[Stored data entries]
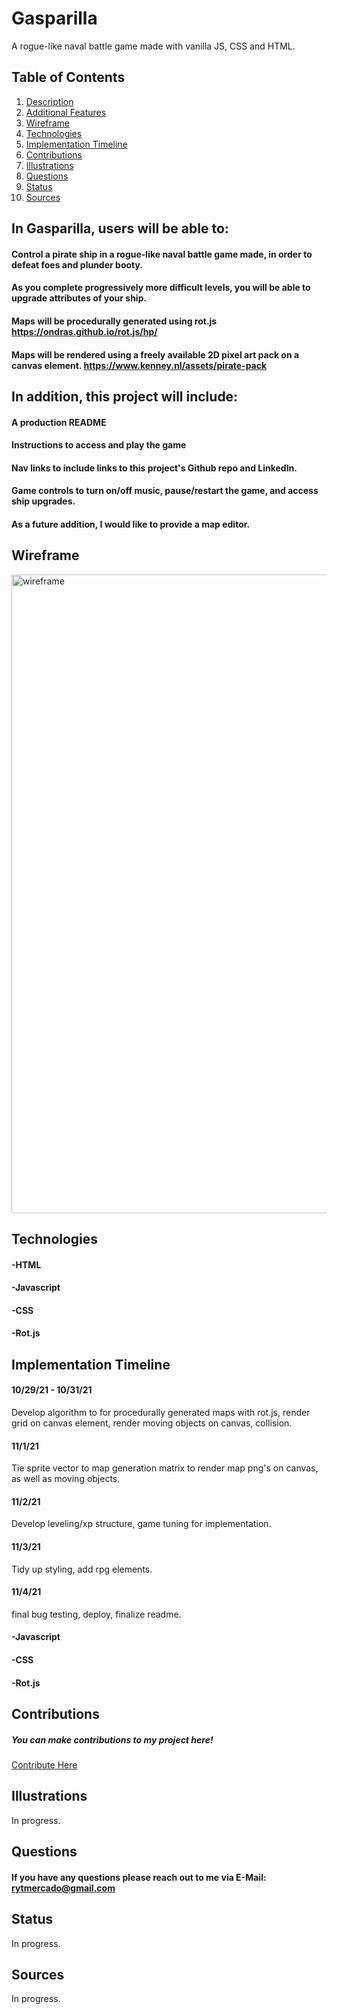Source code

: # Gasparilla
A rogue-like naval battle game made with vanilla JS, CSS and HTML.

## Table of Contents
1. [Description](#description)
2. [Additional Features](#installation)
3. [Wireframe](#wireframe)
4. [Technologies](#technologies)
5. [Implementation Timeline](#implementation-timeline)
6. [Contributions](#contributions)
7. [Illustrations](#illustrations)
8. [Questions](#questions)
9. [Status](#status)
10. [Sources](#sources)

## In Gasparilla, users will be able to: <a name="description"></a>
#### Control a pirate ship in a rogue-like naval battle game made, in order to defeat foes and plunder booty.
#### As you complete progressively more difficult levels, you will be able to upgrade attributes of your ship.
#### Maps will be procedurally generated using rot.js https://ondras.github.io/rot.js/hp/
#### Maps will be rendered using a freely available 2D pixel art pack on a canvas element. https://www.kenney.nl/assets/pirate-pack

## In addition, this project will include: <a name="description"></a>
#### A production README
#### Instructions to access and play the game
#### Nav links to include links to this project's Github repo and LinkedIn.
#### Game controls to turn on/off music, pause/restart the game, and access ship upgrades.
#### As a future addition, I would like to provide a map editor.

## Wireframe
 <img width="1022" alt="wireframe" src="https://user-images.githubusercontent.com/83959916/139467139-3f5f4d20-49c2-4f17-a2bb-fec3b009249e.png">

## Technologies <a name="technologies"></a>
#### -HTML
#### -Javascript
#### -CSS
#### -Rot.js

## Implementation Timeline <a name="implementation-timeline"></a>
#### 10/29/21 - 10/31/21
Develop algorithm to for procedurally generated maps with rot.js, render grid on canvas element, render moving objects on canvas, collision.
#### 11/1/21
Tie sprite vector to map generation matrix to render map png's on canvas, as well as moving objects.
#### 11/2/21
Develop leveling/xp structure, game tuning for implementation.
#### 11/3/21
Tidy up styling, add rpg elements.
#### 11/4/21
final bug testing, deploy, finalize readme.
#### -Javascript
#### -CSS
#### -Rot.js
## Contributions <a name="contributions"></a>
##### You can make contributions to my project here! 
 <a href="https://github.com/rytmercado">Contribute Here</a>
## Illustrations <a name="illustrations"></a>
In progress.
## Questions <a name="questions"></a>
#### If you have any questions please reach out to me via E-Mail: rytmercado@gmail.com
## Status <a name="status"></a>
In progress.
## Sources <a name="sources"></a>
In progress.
* * *
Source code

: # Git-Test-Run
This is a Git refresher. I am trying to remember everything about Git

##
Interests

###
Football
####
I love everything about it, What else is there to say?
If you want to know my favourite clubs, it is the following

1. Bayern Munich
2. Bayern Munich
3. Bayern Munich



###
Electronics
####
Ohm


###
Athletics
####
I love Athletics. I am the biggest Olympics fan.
* * *
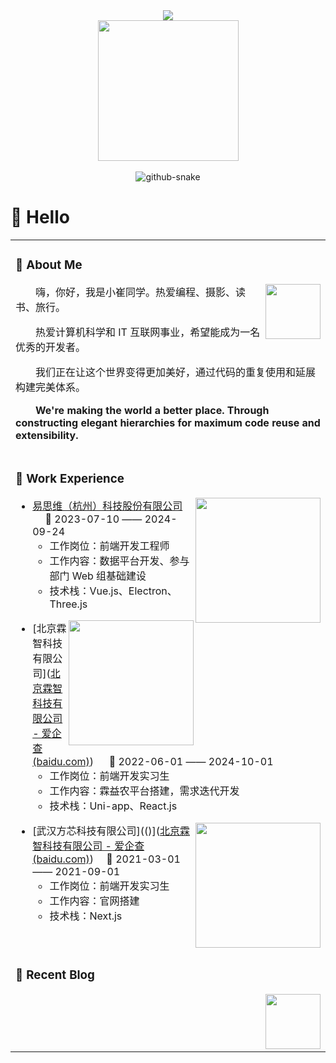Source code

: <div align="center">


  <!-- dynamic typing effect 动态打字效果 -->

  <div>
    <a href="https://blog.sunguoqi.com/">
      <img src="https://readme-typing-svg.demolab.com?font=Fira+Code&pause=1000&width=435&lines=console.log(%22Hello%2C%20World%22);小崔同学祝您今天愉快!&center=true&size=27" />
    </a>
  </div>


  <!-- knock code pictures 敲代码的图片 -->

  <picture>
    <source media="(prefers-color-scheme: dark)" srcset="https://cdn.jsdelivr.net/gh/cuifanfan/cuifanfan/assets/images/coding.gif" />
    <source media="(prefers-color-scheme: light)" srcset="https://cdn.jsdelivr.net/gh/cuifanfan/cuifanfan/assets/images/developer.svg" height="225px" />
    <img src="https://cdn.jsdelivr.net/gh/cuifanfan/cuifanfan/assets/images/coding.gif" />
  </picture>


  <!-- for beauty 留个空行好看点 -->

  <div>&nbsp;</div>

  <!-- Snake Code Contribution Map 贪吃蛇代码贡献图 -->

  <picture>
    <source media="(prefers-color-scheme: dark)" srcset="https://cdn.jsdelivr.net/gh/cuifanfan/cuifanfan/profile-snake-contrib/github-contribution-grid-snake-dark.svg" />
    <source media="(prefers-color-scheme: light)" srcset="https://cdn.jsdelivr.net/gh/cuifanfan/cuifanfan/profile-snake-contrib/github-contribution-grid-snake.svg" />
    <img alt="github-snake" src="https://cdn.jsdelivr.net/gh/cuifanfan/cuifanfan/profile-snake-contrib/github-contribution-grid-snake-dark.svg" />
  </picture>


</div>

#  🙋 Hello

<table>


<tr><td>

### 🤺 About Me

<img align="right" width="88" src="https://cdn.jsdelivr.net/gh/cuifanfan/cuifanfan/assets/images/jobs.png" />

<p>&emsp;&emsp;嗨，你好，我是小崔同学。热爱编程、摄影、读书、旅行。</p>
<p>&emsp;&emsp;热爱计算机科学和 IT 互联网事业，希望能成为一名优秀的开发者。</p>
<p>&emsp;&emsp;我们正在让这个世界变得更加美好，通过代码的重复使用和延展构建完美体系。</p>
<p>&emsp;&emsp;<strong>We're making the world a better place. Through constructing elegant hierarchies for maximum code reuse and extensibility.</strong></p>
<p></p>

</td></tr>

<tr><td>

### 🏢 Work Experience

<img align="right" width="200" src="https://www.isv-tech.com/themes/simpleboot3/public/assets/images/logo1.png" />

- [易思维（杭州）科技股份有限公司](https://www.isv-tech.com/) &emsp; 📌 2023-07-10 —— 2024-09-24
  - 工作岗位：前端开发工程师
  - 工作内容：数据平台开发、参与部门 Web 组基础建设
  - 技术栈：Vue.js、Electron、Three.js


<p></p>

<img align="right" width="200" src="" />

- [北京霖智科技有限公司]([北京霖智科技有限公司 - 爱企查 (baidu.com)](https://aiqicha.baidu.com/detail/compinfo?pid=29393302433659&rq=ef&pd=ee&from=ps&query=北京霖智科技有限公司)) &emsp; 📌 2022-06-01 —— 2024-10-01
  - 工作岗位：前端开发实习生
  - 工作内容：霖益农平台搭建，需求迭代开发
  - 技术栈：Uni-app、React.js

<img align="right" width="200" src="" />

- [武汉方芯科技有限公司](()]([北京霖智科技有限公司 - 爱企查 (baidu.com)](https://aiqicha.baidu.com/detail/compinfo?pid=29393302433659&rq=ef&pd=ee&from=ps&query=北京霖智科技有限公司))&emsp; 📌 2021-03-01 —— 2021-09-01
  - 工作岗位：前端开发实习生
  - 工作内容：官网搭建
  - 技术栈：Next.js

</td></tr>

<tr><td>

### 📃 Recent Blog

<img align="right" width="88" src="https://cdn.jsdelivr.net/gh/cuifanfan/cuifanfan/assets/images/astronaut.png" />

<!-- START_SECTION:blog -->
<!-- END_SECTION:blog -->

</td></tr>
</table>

• _WHAT TO DO_
What do the lines above say from the one containing "<p>&emsp;&emsp;我们正在让" down to the one containing "### 🏢 Work Experience"? Return them exactly, both end lines included, and only them.

• _RESULT FOR THIS EXERCISE_
<p>&emsp;&emsp;我们正在让这个世界变得更加美好，通过代码的重复使用和延展构建完美体系。</p>
<p>&emsp;&emsp;<strong>We're making the world a better place. Through constructing elegant hierarchies for maximum code reuse and extensibility.</strong></p>
<p></p>

</td></tr>

<tr><td>

### 🏢 Work Experience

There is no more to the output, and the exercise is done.